AYDINLANMANIN EĞİTİM KURUMLARI KÖY ENSTİTÜLERİ 80 YAŞINDA.
Prof. Dr. Kemal KOCABAŞ
"Yıl 1946/Düziçi Köy Enstitüsünde/Bu dünyaya ayak bastım ben/Ekmeğime ışık sürdü Tonguç/Eşitlik özgürlük sürdü/Sevgi doldurdu gönlüme/Bin yıllık uykudan uyandım/Bir gramcık bilgi için/Tırmanmadık yokuş koymadım ben/Saç döktüm ömür tükettim/Öğrenmeye doymadım ben"
1951 Düziçi Köy Enstitüsü çıkışlı şair Ali Yüce Düziçi Köy Enstitüsü aydınlığını yukarıdaki dizelerle ifade ediyor. Kızılçullu Köy Enstitüsü ve Hasanoğlan Yüksek Köy Enstitüsü çıkışlı şair Haşim Kanar da enstitülü yılları "Yadırgadılar Bizi" şiirinde "Urbalarımız bozdu/Toprak renginde/Yamasız temiz/Öyle uydu sırtımıza/Nedense yadırgadılar bizi/Potinlerimiz beykozdu/Beykozun içinde ilk kez/Çorap gördü ayaklarımız/Okşar gibi giydik ikisini de/Nedense yadırgadılar bizi/. Dilimizde türkü elimizde sazdı/Köylerden geldik tek tek/
Biriktik öbek öbek/Çalıştık küme küme/Kapanmadan görürse gözlerim/Yeniden açıldığını Enstitülerin/Yanmam öldüğüme/Nedense yadırgadılar bizi" dizelere taşır. Yukarıdaki dizeler, Ali Yüce ve Haşim Kanar Öğretmenlerimizin köylerden, ortaçağ koşullarından, yoksulluktan, yoksunluktan gelen köy çocuklarının enstitü aydınlığıyla yaşamlarının, dünyaya bakışlarının nasıl değiştiğinin anlatımıdır. Köy Enstitüleri, yoksul köy çocuklarının eğitim hakkını hayata geçiren pozitif ayrımcı, hümanist eğitim kurumlarıydılar. Köy Enstitüleri, aklı ve bilimi temel alarak, demokratik eğitimle, özgün sanat eğitimiyle köy çocuklarının insanlaşma, toplumsallaşma süreçlerini gerçekleştirdikleri bir hayat okuluydu. İnsan, sanat, demokrasi merkezli eğitim sistemi, aşılamayan bir toplumsal değişim-dönüşüm tasarımı ve ülkemizin geçmişindeki yarındır.
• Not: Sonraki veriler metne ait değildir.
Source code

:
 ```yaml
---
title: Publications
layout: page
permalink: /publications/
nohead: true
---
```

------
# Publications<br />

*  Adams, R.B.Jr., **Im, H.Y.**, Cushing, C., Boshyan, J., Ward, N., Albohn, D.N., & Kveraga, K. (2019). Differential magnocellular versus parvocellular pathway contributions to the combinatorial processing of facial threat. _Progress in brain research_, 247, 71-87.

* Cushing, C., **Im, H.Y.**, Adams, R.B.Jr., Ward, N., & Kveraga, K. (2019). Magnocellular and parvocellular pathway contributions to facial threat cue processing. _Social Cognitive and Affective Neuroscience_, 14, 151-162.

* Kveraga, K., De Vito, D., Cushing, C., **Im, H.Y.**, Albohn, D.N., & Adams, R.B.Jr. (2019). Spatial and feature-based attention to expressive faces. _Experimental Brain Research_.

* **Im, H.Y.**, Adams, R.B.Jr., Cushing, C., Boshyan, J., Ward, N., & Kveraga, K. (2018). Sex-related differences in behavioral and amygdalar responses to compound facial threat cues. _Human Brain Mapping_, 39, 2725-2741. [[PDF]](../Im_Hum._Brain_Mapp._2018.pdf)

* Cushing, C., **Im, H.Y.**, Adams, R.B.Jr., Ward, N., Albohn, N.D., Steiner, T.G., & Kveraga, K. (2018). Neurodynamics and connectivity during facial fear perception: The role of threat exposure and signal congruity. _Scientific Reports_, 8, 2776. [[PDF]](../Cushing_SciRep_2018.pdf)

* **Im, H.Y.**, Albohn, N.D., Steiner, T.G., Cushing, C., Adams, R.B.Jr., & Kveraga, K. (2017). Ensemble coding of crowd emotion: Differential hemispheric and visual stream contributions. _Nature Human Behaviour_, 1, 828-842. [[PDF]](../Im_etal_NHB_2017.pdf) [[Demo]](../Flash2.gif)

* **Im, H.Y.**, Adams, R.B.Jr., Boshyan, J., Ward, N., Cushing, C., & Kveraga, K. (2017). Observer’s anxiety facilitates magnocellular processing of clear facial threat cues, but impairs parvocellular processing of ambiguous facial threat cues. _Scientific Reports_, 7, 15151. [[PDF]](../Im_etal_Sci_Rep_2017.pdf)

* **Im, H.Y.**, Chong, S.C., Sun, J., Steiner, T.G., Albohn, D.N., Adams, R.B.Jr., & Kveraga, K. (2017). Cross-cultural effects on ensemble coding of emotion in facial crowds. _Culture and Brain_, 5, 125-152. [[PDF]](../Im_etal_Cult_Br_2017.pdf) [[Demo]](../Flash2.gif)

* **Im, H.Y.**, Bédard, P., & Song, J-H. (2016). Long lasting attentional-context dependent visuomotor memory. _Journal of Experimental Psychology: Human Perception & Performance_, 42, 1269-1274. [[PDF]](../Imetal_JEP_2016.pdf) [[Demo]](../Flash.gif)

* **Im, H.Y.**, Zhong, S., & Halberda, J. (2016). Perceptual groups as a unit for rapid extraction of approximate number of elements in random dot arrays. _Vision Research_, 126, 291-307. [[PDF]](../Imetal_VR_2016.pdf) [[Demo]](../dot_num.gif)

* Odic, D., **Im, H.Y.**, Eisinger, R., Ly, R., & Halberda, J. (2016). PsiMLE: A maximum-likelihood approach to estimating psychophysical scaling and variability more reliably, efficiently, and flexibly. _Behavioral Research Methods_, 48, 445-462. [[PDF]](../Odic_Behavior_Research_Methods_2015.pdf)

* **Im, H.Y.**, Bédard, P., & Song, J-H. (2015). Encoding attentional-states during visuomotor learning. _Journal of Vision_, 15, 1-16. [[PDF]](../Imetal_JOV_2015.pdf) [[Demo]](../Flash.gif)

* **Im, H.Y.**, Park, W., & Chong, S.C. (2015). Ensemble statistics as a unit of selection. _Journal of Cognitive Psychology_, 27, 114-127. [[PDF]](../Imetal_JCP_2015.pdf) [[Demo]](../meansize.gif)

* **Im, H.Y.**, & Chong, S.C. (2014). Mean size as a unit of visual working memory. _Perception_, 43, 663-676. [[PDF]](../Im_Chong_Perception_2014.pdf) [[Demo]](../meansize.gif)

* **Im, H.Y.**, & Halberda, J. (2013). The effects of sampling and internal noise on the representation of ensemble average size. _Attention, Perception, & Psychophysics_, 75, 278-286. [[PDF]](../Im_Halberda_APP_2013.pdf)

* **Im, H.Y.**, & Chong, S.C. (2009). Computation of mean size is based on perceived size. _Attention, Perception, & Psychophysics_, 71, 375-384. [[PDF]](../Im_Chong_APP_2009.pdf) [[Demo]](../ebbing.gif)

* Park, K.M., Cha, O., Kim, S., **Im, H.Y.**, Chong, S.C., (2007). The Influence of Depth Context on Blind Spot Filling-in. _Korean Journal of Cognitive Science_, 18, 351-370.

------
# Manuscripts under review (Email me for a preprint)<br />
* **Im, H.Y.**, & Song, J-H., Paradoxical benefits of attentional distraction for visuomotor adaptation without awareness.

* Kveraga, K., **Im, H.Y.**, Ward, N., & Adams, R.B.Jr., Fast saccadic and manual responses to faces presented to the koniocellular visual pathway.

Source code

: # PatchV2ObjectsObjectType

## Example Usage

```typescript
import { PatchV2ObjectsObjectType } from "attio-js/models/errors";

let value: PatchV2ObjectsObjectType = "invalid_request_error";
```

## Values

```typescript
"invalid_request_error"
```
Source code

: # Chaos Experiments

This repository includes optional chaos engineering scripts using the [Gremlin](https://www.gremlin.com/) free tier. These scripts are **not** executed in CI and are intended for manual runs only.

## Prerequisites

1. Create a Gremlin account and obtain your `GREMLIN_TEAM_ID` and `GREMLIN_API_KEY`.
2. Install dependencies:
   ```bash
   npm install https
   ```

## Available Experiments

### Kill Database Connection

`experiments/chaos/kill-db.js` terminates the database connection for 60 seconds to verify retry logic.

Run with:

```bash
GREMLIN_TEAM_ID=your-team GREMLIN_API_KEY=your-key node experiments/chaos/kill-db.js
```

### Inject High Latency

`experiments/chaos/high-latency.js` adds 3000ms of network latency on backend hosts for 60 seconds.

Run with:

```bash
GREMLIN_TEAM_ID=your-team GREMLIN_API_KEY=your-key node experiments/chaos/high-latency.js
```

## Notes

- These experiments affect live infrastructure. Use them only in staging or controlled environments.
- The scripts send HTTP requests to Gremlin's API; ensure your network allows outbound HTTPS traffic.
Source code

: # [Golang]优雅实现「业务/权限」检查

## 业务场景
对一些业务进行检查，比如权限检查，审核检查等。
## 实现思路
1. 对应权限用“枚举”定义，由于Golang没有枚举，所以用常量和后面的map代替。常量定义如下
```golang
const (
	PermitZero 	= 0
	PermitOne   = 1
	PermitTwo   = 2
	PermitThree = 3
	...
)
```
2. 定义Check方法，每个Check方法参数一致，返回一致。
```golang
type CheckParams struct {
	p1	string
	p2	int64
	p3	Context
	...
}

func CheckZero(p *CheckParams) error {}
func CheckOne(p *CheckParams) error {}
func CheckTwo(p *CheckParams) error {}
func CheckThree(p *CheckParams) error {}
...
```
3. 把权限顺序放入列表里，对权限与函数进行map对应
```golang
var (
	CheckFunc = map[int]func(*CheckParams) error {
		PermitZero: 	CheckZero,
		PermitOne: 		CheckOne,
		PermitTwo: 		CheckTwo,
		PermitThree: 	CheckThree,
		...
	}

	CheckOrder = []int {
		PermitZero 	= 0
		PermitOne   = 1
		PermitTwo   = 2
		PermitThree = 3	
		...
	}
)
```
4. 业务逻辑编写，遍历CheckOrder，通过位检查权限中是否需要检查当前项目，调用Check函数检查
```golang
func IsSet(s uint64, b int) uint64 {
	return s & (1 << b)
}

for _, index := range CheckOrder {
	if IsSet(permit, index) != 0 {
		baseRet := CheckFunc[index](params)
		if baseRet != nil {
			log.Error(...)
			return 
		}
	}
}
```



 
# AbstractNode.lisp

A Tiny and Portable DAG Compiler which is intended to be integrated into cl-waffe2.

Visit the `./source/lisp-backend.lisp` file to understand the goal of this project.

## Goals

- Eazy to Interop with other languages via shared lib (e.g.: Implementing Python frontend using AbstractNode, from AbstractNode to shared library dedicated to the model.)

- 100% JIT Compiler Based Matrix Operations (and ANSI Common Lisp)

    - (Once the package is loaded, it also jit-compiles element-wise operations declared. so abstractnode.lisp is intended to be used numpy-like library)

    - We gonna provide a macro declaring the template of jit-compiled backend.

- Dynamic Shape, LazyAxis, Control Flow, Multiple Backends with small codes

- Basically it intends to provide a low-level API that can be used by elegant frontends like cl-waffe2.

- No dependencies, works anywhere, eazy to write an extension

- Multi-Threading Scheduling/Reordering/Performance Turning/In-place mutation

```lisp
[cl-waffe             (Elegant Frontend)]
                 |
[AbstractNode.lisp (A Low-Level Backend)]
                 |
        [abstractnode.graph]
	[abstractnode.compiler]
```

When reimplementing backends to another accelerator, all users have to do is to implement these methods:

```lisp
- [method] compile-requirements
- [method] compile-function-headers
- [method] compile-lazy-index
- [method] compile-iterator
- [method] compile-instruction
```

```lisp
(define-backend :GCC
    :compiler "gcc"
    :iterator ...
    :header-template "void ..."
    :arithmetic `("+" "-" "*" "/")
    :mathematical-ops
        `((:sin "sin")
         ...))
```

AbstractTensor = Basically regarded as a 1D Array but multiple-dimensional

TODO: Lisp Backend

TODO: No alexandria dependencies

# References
17 Nisan 1940'ta 3803 sayılı yasayla kurulan Köy Enstitüleri, 1936-1937 yıllarında Mustafa Kemal'in önerisiyle önce Eğitmen Kurslarıyla başlayan ve sonra 1937'de Köy Öğretmen Okulları olarak kurumlaşan İsmail Hakkı Tonguç'un "Canlandırılacak Köy" tasarımıyla somutlaşan devrimci, aydınlanmacı bir uygarlaşma ve özgürleşme destanıydı... Cumhuriyet, ülke nüfusunun yüzde seksenbeşinin yaşadığı, ülke bazında okuma yazma oranın yüzde onbeş olduğu sosyolojik koşullarda deneysel pedagojiyi hayata geçirerek özgün bir projeyle köyü kendi çocuklarıyla içten canlandırmayaı hedeflemişti. Köy Enstitüleri 1946 yılında Yücel'in ve Tonguç'un görevden ayrılması, demokratik eğitim dizgesinin, karma eğitim uygulamasının kaldırılması ve programlarının değiştirilmesi ile yolundan saptırılan ve 1954 yılında ilköğretmen okullarına dönüştürülen özgün, aşılamayan Cumhuriyetimizin yüz akı eğitim kurumlarıdır. Enstitüler, UNESCO tarafından tüm dünyaya örnek eğitim modeli olarak önerilmiş bir özgürleşme ve örgütlenme eylemidir.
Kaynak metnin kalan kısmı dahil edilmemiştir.